**The task**
Each line from the one containing "docker tag 76d03cf" through the end of the entries below should be transcribed exactly, and no other line.

**Supplied data**

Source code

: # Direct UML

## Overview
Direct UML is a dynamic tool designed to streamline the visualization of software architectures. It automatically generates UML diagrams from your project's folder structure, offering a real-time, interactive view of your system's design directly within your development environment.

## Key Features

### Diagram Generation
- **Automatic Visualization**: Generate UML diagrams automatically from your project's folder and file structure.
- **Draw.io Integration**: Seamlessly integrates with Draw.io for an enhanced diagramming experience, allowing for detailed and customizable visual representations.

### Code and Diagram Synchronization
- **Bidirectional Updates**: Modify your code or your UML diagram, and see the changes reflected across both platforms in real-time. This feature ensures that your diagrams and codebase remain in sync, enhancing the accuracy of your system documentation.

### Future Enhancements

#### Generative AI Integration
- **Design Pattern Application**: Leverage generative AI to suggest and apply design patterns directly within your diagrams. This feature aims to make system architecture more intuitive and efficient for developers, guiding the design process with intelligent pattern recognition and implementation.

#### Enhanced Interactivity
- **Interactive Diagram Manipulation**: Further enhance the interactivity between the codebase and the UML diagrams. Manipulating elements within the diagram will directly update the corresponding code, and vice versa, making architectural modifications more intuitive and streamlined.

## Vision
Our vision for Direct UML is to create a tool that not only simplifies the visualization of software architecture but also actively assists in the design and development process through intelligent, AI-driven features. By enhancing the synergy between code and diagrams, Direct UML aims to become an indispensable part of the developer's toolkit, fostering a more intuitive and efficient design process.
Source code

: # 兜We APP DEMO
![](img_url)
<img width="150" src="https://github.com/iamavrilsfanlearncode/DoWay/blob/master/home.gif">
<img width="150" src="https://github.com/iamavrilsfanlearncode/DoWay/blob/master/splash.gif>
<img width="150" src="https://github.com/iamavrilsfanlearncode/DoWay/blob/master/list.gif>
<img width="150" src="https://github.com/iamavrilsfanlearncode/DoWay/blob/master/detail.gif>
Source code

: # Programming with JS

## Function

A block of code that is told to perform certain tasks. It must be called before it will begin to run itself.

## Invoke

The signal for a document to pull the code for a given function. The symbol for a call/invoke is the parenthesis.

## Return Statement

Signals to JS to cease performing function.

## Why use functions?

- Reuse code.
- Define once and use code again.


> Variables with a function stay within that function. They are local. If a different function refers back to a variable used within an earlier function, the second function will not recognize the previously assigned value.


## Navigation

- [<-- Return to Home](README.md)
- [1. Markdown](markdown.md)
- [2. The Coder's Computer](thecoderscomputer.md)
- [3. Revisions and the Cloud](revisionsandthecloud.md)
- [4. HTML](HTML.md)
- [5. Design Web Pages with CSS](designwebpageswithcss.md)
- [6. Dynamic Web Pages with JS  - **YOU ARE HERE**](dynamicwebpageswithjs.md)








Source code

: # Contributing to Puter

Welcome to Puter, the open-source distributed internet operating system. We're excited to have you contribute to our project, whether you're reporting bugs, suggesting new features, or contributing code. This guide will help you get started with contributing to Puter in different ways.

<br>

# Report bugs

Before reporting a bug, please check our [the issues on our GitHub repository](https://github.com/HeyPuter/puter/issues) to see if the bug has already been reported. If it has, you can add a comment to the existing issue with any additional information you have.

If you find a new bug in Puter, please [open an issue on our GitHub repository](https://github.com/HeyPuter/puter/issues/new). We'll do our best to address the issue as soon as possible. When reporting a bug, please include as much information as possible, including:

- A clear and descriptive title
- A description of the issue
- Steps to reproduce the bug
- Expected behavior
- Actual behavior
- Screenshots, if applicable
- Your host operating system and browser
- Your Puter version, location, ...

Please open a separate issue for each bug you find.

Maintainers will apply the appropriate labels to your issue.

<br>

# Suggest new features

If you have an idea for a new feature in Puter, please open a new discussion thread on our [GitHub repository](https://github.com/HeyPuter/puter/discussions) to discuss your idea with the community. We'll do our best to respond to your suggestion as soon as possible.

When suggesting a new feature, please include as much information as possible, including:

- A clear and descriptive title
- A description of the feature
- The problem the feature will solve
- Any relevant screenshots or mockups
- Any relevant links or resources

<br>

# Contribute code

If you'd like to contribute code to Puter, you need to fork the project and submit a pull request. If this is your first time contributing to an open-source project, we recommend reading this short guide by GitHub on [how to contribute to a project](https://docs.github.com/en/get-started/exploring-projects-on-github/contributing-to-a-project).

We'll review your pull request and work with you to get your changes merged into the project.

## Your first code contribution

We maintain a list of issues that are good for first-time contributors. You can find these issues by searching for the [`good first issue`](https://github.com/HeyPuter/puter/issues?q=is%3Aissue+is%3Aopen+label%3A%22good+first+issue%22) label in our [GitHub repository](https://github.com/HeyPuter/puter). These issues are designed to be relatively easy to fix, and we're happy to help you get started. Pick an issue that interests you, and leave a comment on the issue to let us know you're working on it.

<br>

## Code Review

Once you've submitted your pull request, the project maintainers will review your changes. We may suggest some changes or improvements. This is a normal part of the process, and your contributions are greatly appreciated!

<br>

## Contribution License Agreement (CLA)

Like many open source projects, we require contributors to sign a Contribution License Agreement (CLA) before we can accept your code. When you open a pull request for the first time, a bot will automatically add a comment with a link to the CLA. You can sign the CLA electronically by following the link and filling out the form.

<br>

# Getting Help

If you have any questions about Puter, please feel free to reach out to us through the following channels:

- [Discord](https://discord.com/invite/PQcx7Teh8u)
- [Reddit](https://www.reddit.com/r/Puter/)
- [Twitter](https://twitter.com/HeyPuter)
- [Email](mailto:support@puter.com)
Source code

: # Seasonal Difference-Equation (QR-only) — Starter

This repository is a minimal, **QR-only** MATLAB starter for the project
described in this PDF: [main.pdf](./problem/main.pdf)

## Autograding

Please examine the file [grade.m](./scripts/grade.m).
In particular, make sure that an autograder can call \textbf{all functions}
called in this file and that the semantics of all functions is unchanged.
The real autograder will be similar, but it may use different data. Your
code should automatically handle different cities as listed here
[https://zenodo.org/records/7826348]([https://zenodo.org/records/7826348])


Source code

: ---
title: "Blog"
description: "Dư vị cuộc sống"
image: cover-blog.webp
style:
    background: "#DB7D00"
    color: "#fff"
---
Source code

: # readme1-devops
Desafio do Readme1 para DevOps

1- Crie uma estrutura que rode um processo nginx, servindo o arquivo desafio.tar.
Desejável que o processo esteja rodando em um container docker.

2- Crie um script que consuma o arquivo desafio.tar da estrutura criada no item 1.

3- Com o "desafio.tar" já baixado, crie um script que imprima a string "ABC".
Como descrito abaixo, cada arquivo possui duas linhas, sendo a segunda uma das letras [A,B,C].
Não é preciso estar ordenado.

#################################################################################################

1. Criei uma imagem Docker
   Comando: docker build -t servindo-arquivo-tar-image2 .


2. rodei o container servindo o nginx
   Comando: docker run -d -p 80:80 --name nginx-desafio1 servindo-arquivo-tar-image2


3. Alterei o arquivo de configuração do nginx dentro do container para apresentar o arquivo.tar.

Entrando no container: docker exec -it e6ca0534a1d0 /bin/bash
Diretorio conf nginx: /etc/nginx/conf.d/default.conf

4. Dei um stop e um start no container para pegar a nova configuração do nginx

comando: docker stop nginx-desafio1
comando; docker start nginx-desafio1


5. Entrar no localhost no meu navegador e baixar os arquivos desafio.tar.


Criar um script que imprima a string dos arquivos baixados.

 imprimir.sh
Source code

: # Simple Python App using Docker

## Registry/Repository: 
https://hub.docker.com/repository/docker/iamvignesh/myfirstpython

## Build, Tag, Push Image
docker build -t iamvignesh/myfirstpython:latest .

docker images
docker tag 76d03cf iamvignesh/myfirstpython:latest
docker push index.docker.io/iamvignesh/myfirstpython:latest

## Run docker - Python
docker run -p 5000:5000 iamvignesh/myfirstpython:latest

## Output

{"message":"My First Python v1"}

**Final answer**
docker tag 76d03cf iamvignesh/myfirstpython:latest
docker push index.docker.io/iamvignesh/myfirstpython:latest

## Run docker - Python
docker run -p 5000:5000 iamvignesh/myfirstpython:latest

## Output

{"message":"My First Python v1"}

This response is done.